TITAN ARMY P275MS PRO:レビューまとめ

(公開:2026/5/24 | 更新:2026/5/24)
「TITAN ARMY P275MS PRO」の微妙なとこ
- 平凡なコントラスト比
- 内蔵スピーカーなし
- ボタン式のOSD設定が面倒くさい
- VESAマウントに「12 mm」ネジ必須
- クリエイターモードの色精度
(実測ΔE < 2.0超過の色精度) - 初期設定の色温度がズレてる
(かんたんに修正できます) - メーカー保証1年
「TITAN ARMY P275MS PRO」の良いところ
- 27インチでWQHD(ちょうどいい)
- 最大345 Hzに対応
- PS5で120 Hz(VRR)対応
- 応答速度が速い(IPSパネルとして)
- 入力遅延が非常に少ない
- パネルの均一性が高い
- 量子ドットで色域が広い(DCI P3:99%)
- 使えるゲーマー向け機能
- 残像軽減「DyDs 2.0」モードが優秀
- Display HDR 1000相当(確認済み)
- 扱いやすいOSD設定画面
- 便利なソフトウェアOSD対応
- フル装備のエルゴノミクス機能
- コストパフォーマンスが高い
「TITAN ARMY P275MS PRO」は、去年(2025年)に名作と評判だった「P275MS+」の後継モデルです。

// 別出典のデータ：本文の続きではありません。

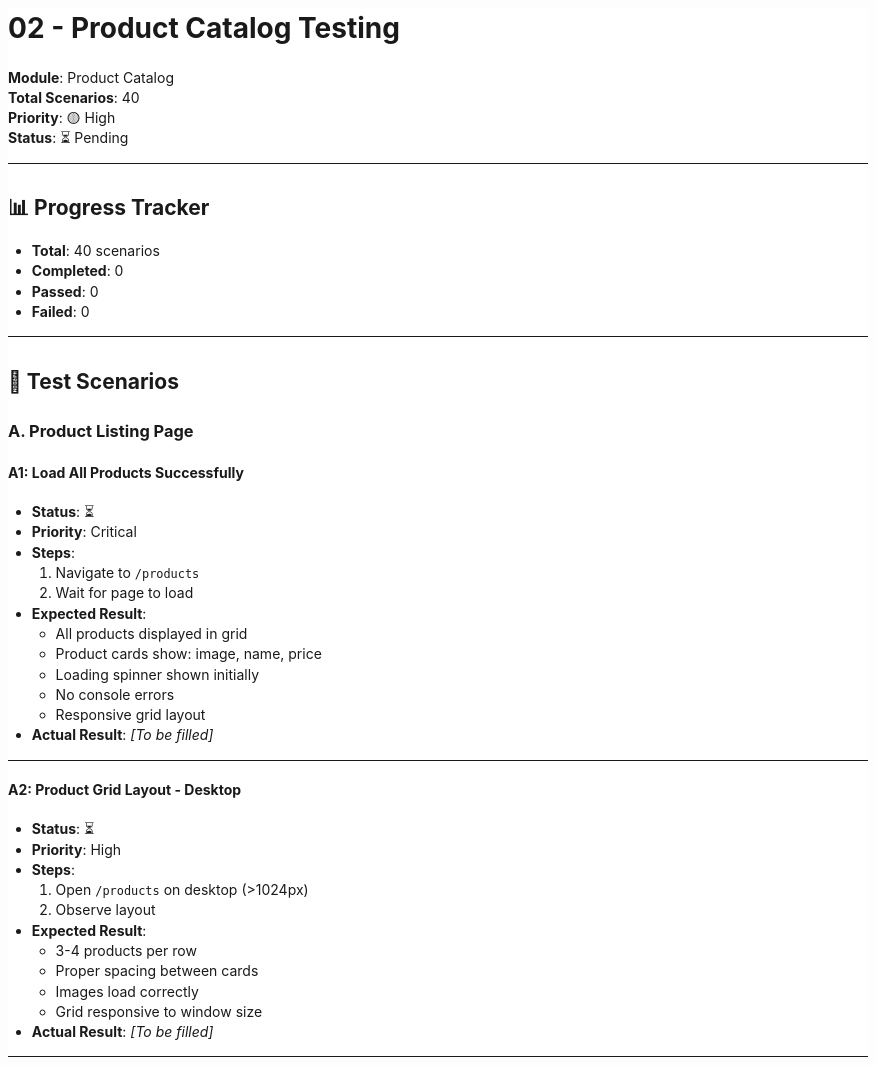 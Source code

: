 # 02 - Product Catalog Testing

**Module**: Product Catalog  
**Total Scenarios**: 40  
**Priority**: 🟡 High  
**Status**: ⏳ Pending

---

## 📊 Progress Tracker

- **Total**: 40 scenarios
- **Completed**: 0
- **Passed**: 0
- **Failed**: 0

---

## 🎯 Test Scenarios

### A. Product Listing Page

#### A1: Load All Products Successfully

- **Status**: ⏳
- **Priority**: Critical
- **Steps**:
  1. Navigate to `/products`
  2. Wait for page to load
- **Expected Result**:
  - All products displayed in grid
  - Product cards show: image, name, price
  - Loading spinner shown initially
  - No console errors
  - Responsive grid layout
- **Actual Result**: _[To be filled]_

---

#### A2: Product Grid Layout - Desktop

- **Status**: ⏳
- **Priority**: High
- **Steps**:
  1. Open `/products` on desktop (>1024px)
  2. Observe layout
- **Expected Result**:
  - 3-4 products per row
  - Proper spacing between cards
  - Images load correctly
  - Grid responsive to window size
- **Actual Result**: _[To be filled]_

---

最大リフレッシュレートがほんのわずか増え、応答速度が2ミリ秒台に改良され、残像軽減モードとVRRを同時に使えるようになりました。
・・・逆にいえばそれだけです。
発売から時間が経ち、価格が落ち着いている「P275MS+」を今から買ってもいいし、eSports競技性を少しでも重視するなら差額を払って「P275MS PRO」や「GR2532DML」を選んでも問題なし。

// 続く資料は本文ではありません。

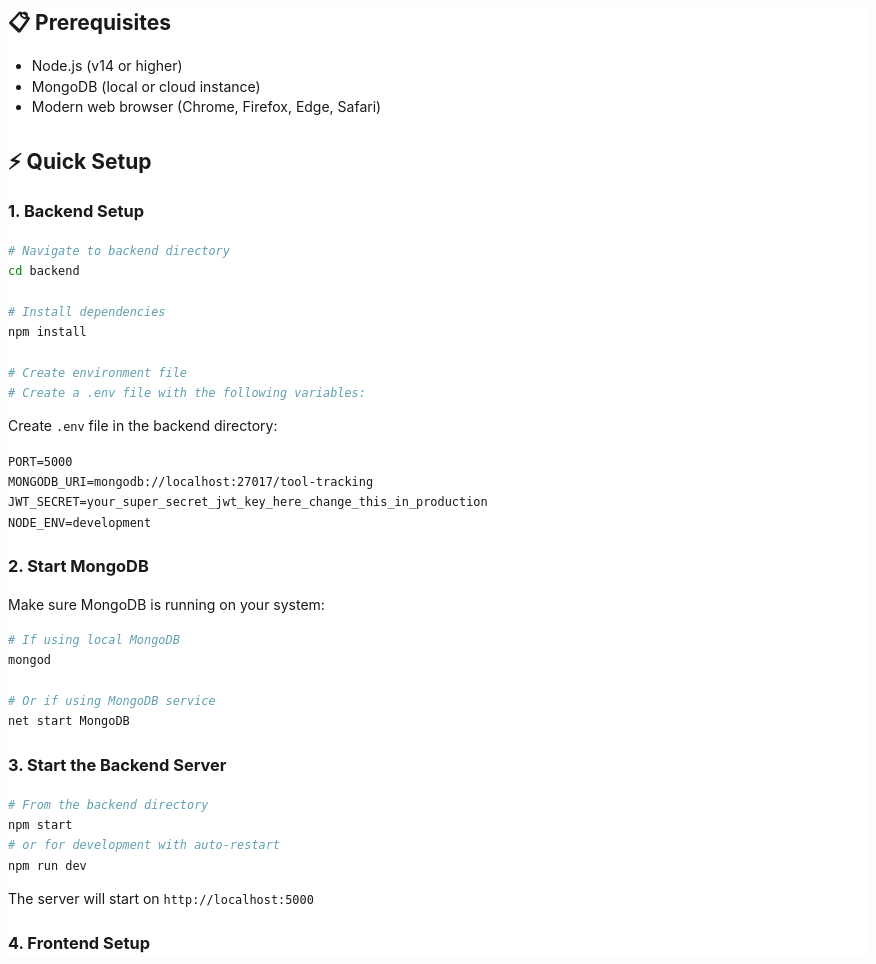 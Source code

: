 ## 📋 Prerequisites

- Node.js (v14 or higher)
- MongoDB (local or cloud instance)
- Modern web browser (Chrome, Firefox, Edge, Safari)

## ⚡ Quick Setup

### 1. Backend Setup

```bash
# Navigate to backend directory
cd backend

# Install dependencies
npm install

# Create environment file
# Create a .env file with the following variables:
```

Create `.env` file in the backend directory:
```env
PORT=5000
MONGODB_URI=mongodb://localhost:27017/tool-tracking
JWT_SECRET=your_super_secret_jwt_key_here_change_this_in_production
NODE_ENV=development
```

### 2. Start MongoDB

Make sure MongoDB is running on your system:
```bash
# If using local MongoDB
mongod

# Or if using MongoDB service
net start MongoDB
```

### 3. Start the Backend Server

```bash
# From the backend directory
npm start
# or for development with auto-restart
npm run dev
```

The server will start on `http://localhost:5000`

### 4. Frontend Setup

競技性だけが目立った違いです。基本的な性能にほとんど違いがなく、安くなった旧モデルを差し置いてあえてP275MS PROを選ぶ強い理由が見つかりません。
従来モデルと同じく、依然として優れたマルチロール型ゲーミングモニターですが、期待していたほどのアップグレード感(上位互換らしさ)が無いです。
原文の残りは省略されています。